The structural phase transformation that occurs in the high-Tc ceramic superconductors is of considerable importance in the processing of these materials. We have found that the temperature of this structural phase transition, its oxygen stoichiometry, and characteristics of the associated Tc plateaus follow a trend depending on the ionic radius of the lanthanide ions. Lanthanide elements with a smaller ionic size stabilize the orthorhombic phase to higher temperatures, or lower oxygen content. The superconducting temperature is less sensitive to the oxygen content for materials with smaller ionic radii.

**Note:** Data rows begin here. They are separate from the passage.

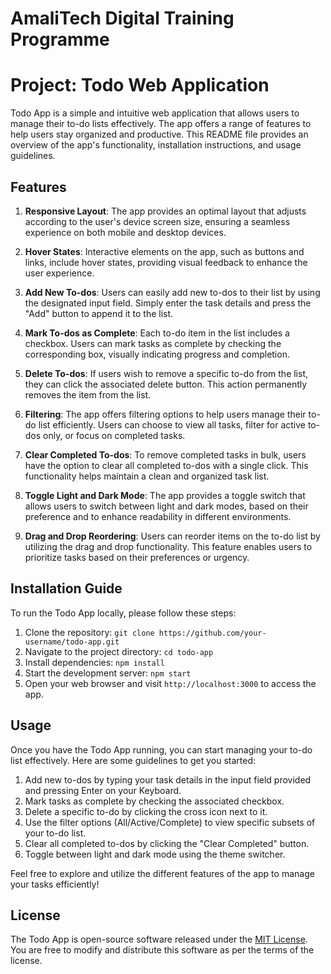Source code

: # AmaliTech Digital Training Programme
# Project: Todo Web Application
Todo App is a simple and intuitive web application that allows users to manage their to-do lists effectively.
The app offers a range of features to help users stay organized and productive.
This README file provides an overview of the app's functionality, installation instructions, and usage guidelines.

## Features

1. **Responsive Layout**: The app provides an optimal layout that adjusts according to the user's device screen size,
    ensuring a seamless experience on both mobile and desktop devices.

3. **Hover States**: Interactive elements on the app, such as buttons and links, include hover states,
   providing visual feedback to enhance the user experience.

5. **Add New To-dos**: Users can easily add new to-dos to their list by using the designated input field. Simply enter the task details and press the "Add" button to append it to the list.

6. **Mark To-dos as Complete**: Each to-do item in the list includes a checkbox. Users can mark tasks as complete by checking the corresponding box, visually indicating progress and completion.

7. **Delete To-dos**: If users wish to remove a specific to-do from the list, they can click the associated delete button. This action permanently removes the item from the list.

8. **Filtering**: The app offers filtering options to help users manage their to-do list efficiently. Users can choose to view all tasks, filter for active to-dos only, or focus on completed tasks.

9. **Clear Completed To-dos**: To remove completed tasks in bulk, users have the option to clear all completed to-dos with a single click. This functionality helps maintain a clean and organized task list.

10. **Toggle Light and Dark Mode**: The app provides a toggle switch that allows users to switch between light and dark modes, based on their preference and to enhance readability in different environments.

11. **Drag and Drop Reordering**: Users can reorder items on the to-do list by utilizing the drag and drop functionality. This feature enables users to prioritize tasks based on their preferences or urgency.

## Installation Guide

To run the Todo App locally, please follow these steps:

1. Clone the repository: `git clone https://github.com/your-username/todo-app.git`
2. Navigate to the project directory: `cd todo-app`
3. Install dependencies: `npm install`
4. Start the development server: `npm start`
5. Open your web browser and visit `http://localhost:3000` to access the app.

## Usage

Once you have the Todo App running, you can start managing your to-do list effectively. Here are some guidelines to get you started:

1. Add new to-dos by typing your task details in the input field provided and pressing Enter on your Keyboard.
2. Mark tasks as complete by checking the associated checkbox.
3. Delete a specific to-do by clicking the cross icon next to it.
4. Use the filter options (All/Active/Complete) to view specific subsets of your to-do list.
5. Clear all completed to-dos by clicking the "Clear Completed" button.
6. Toggle between light and dark mode using the theme switcher.

Feel free to explore and utilize the different features of the app to manage your tasks efficiently!


## License

The Todo App is open-source software released under the [MIT License](https://opensource.org/licenses/MIT). You are free to modify and distribute this software as per the terms of the license.
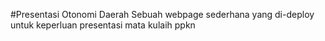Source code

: #Presentasi Otonomi Daerah 
Sebuah webpage sederhana yang di-deploy untuk keperluan presentasi mata kulaih ppkn 
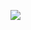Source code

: ![](https://github-readme-stats.vercel.app/api/top-langs/?username=chsrdev&theme=dark&hide_border=true&include_all_commits=true&count_private=false&layout=compact)

<!-- Proudly created with GPRM ( https://gprm.itsvg.in ) -->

Electron microscopy studies indicated that the O(B) phase in the Y compound has a doubling of the unit cell dimension along the a axis, corresponding to the absence of oxygen in every other Cu-O chain along the b axis. While not yet investigated, this type of superlattice can probably also be found in Ba2RCu3O7− compounds with smaller size R. This is most likely short-range ordering as both the x-ray and neutron diffraction data indicate a lack of evidence for a long-range ordering of oxygen in samples quenched around the “lower” Tc plateau region. For the lanthanide samples with larger size of R (i.e., Nd, Sm, and Gd), the lower Tc plateau is postulated as corresponding to a different superlattice resulting from different oxygen stoichiometry.

Our study also illustrates the importance of strain effects on the orthorhombic/tetragonal phase transition in the Ba2RCu3O7− compounds. The formation energy of Frenkel pair defects as a function of volumetric strain for Ba2RCu3O7−, and for Ba2YCu3O7 under hydrostatic pressure show good agreement with experimental observations that pressure favors ordering of the CuO chains. For example, the Frenkel pair formation energy indeed increases significantly (around −0.25 eV/0.01 volumetric strain) under compression. Based on a quasi-chemical approach, the orthorhombic/tetragonal transition temperatures for Ba2RCu3O7− have been computed by scaling the effective oxygen-oxygen short-range repulsive energy in the CuO chain using the Frenkel pair formation energy. The calculated results agree with experimental data in that the larger the ionic size of the lanthanide, the lower the orthorhombic/tetragonal phase transition temperature.